#### [ABOUT THIS EXERCISE]
Below are records; count how many of their lines contain the string "longer", and give only that number.

━━━━━ PROVIDED ENTRIES ━━━━━

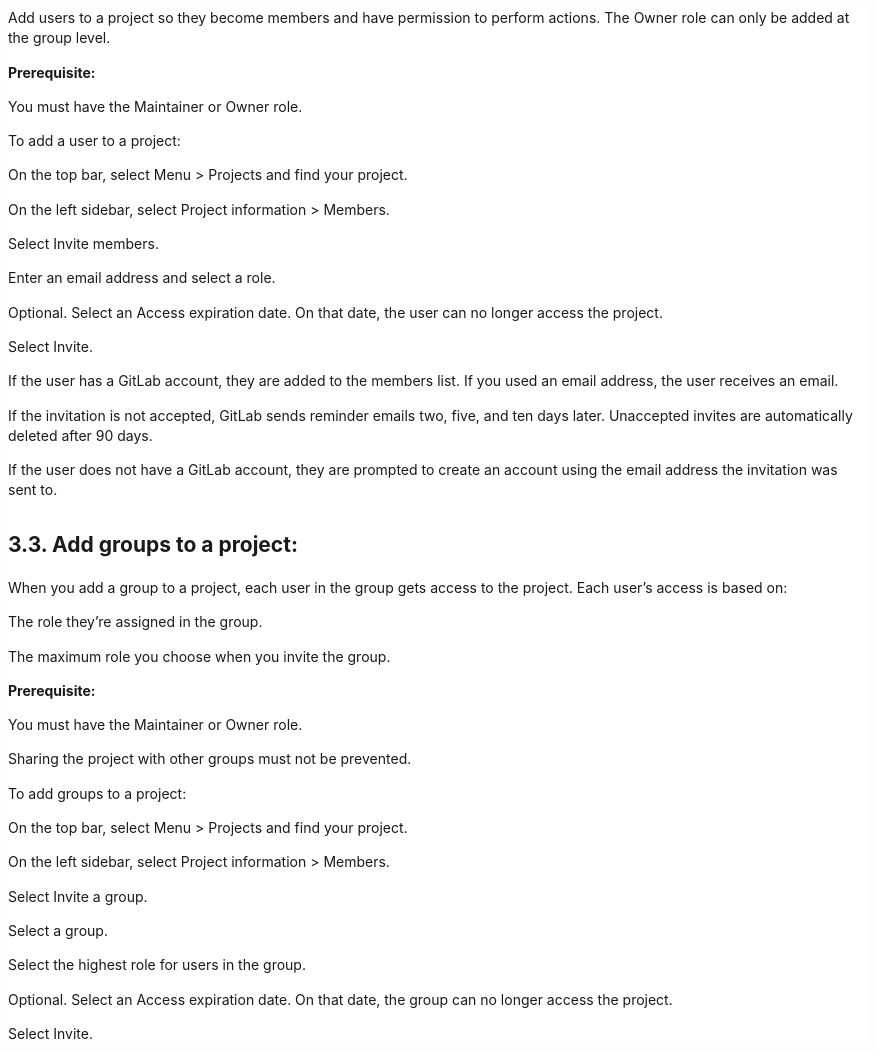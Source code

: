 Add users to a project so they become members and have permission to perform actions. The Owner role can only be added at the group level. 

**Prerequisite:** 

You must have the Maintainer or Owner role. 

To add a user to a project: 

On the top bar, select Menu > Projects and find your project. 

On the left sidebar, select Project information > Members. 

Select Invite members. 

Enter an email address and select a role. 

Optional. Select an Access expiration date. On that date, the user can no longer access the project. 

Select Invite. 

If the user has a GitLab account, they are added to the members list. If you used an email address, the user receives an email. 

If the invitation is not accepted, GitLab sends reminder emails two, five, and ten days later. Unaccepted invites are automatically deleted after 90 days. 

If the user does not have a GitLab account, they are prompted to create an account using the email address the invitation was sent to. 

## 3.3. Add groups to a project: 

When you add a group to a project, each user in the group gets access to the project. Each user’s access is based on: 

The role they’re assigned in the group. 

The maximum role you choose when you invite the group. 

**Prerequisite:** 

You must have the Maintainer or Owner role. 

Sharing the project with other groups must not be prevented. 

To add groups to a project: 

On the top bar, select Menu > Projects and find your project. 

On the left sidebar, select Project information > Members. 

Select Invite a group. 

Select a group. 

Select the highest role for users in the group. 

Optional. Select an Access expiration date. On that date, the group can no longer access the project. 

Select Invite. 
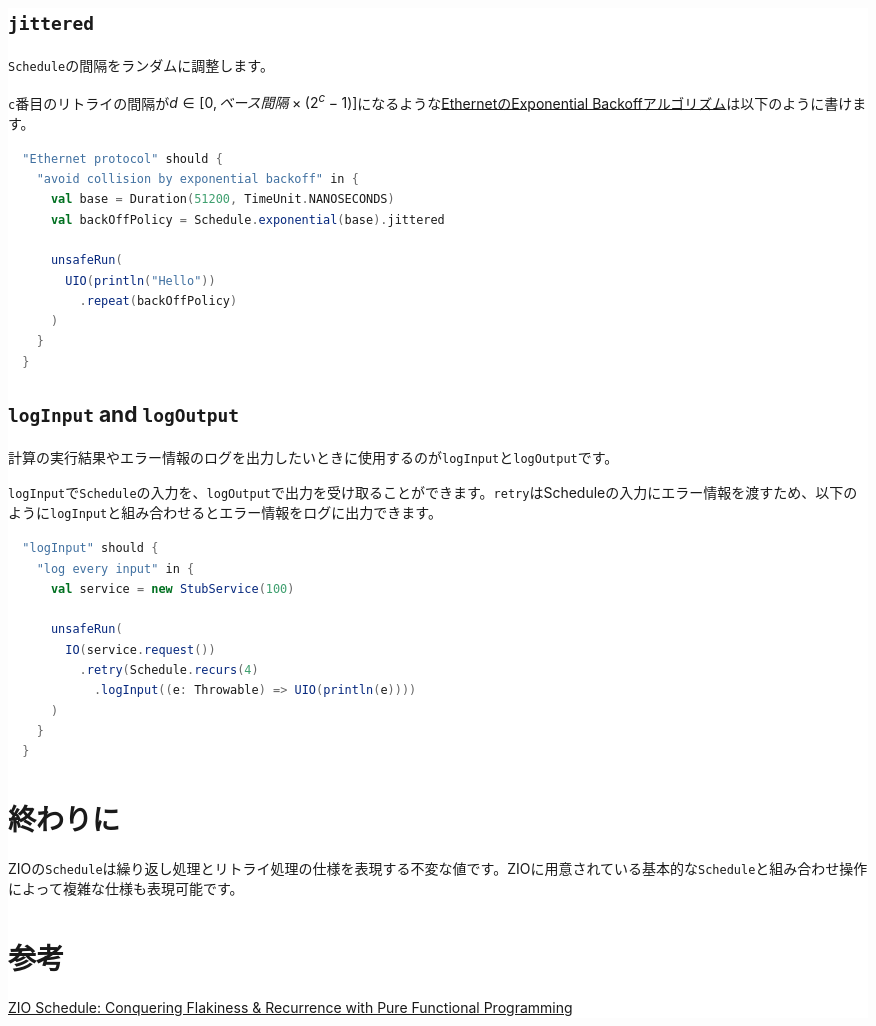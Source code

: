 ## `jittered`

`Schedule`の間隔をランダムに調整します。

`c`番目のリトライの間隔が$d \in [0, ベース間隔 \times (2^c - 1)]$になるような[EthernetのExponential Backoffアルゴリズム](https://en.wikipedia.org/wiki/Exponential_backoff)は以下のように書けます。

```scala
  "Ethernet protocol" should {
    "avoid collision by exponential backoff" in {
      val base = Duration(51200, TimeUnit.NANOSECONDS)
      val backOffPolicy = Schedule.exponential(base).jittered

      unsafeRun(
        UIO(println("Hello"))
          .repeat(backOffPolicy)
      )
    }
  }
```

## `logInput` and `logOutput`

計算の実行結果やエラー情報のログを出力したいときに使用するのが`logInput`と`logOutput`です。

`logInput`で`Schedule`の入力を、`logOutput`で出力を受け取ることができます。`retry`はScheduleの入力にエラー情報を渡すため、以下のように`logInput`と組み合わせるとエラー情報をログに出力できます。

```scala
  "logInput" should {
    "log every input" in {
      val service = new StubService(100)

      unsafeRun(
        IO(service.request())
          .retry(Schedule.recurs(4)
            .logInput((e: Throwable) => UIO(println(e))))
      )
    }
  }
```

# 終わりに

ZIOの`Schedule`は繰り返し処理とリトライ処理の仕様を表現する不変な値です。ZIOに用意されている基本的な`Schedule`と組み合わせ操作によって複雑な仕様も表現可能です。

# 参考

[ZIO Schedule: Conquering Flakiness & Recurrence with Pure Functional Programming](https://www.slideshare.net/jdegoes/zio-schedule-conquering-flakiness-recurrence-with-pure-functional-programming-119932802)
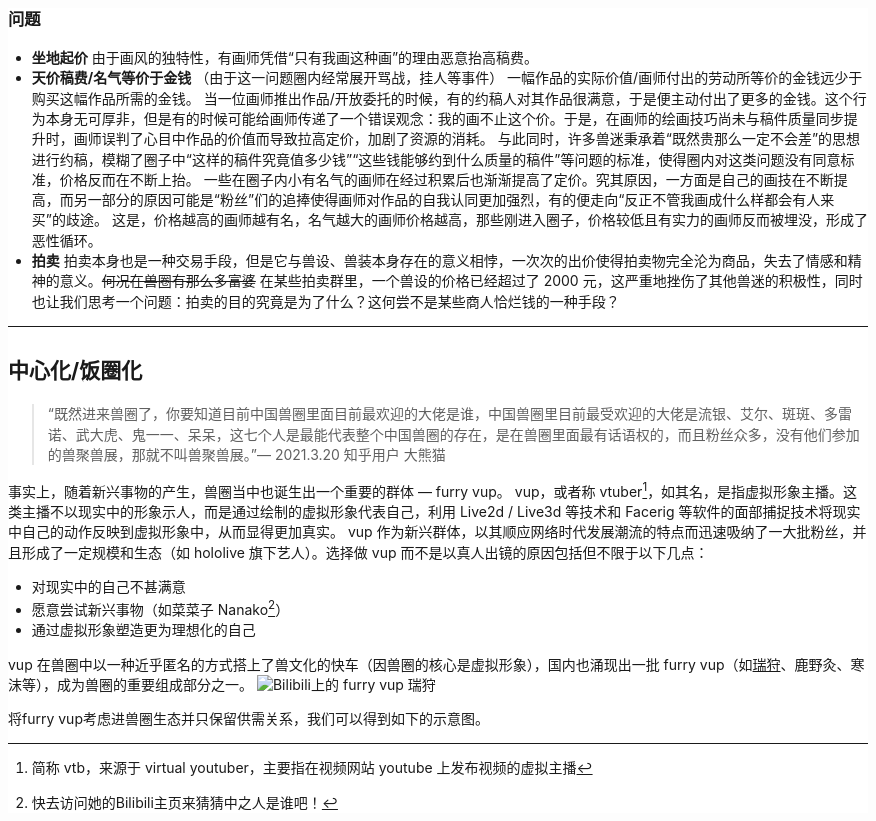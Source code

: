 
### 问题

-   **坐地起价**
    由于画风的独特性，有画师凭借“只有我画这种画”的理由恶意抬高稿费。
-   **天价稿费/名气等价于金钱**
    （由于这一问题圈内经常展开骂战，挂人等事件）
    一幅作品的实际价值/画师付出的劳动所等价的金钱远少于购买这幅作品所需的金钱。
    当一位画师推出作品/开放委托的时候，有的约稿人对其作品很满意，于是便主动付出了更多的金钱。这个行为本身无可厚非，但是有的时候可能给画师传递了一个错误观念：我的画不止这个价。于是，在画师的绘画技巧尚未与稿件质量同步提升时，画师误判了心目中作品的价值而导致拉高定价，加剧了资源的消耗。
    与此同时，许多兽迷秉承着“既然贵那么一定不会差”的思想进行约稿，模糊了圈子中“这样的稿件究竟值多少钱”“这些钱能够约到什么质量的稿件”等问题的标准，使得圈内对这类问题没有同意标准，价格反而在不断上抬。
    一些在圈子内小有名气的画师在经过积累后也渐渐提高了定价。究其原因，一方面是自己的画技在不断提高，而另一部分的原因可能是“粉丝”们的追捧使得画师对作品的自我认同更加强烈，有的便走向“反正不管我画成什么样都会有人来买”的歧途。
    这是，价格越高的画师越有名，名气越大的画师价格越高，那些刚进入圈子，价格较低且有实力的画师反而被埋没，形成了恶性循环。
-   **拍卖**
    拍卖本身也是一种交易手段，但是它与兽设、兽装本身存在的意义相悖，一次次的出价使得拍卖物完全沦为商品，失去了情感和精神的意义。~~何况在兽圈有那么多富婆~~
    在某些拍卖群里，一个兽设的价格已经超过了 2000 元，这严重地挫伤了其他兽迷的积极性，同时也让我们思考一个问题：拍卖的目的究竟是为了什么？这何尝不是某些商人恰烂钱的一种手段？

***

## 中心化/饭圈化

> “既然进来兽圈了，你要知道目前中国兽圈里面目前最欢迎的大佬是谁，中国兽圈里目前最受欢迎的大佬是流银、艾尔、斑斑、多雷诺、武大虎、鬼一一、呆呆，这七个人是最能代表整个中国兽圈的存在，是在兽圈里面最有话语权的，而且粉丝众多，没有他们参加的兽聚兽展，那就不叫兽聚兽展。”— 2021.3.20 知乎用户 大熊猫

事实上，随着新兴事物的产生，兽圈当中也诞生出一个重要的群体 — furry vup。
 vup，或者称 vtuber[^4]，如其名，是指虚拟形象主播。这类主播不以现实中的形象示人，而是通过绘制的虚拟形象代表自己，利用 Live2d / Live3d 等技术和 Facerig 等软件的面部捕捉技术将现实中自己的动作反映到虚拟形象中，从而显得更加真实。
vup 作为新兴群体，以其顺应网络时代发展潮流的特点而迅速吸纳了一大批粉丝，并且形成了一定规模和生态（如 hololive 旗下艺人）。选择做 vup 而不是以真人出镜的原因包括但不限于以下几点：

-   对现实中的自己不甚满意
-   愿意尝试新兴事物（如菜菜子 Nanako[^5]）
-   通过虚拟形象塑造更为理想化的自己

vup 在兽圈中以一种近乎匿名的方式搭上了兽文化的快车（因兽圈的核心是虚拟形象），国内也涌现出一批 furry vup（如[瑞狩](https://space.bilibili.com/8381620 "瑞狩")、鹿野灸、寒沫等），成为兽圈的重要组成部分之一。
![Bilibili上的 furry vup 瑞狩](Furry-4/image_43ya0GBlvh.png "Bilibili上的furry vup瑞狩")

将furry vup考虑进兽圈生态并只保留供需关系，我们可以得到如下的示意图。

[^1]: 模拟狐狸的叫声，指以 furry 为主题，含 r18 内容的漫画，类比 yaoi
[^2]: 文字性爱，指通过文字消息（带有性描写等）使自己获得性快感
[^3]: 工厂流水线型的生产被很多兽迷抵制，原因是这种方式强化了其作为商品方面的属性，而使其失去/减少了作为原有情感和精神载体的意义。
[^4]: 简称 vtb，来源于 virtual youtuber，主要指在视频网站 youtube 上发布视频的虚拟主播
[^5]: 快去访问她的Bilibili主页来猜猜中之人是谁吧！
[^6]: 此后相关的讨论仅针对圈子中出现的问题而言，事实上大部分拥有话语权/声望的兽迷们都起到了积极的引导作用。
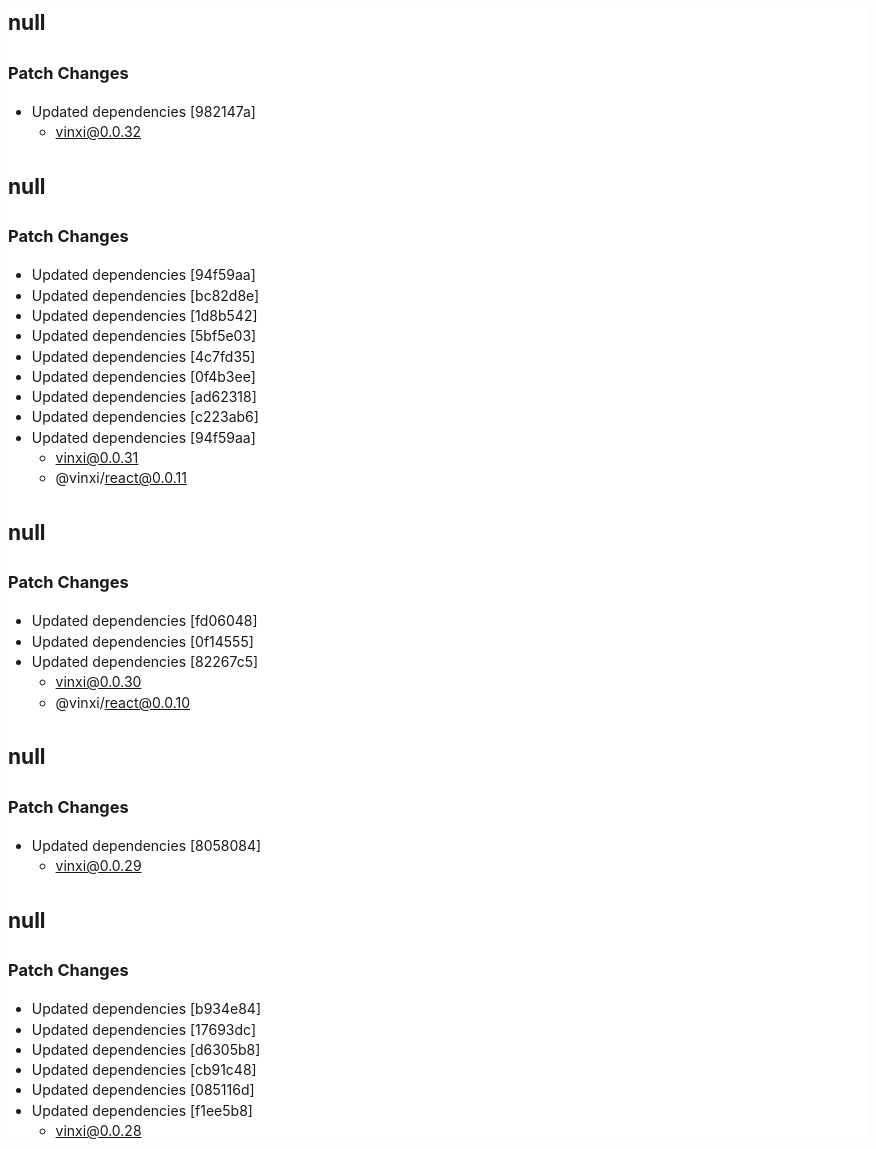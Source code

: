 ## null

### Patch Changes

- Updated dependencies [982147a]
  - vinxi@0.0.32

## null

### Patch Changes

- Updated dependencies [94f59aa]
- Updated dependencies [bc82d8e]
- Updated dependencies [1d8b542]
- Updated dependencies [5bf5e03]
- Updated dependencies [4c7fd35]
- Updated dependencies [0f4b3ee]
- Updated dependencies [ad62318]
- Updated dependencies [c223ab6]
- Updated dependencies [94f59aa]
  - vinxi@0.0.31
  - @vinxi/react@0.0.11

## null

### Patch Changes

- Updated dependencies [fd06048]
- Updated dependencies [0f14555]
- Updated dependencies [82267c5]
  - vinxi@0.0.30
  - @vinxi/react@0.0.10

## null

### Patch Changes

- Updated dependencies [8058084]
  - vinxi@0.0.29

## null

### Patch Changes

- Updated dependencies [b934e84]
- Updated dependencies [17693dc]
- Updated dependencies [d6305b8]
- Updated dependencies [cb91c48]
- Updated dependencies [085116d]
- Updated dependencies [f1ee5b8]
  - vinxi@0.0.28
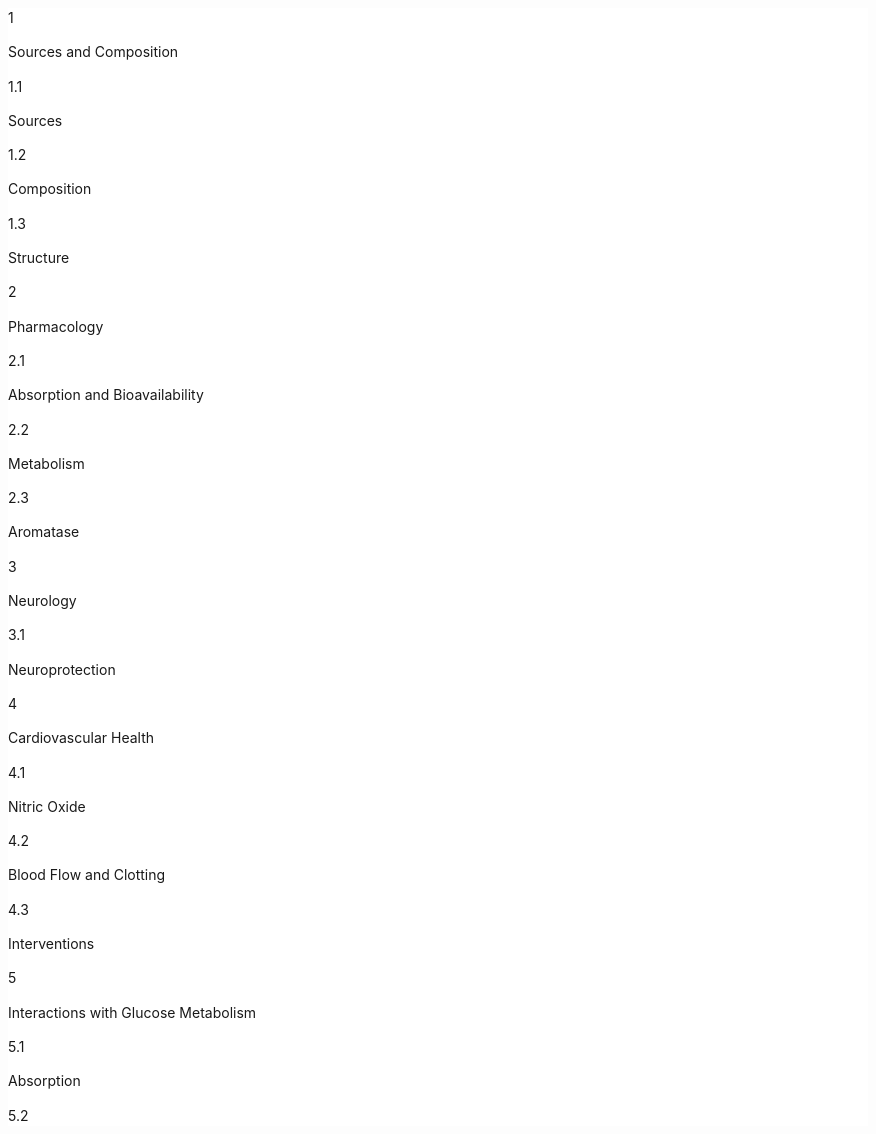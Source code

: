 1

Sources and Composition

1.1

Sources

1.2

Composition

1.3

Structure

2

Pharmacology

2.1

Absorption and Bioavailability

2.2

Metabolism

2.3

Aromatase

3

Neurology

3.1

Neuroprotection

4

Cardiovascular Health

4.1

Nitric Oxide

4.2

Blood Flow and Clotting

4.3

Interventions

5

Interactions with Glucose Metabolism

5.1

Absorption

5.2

━━━━━

#### [TASK SOLUTION]
2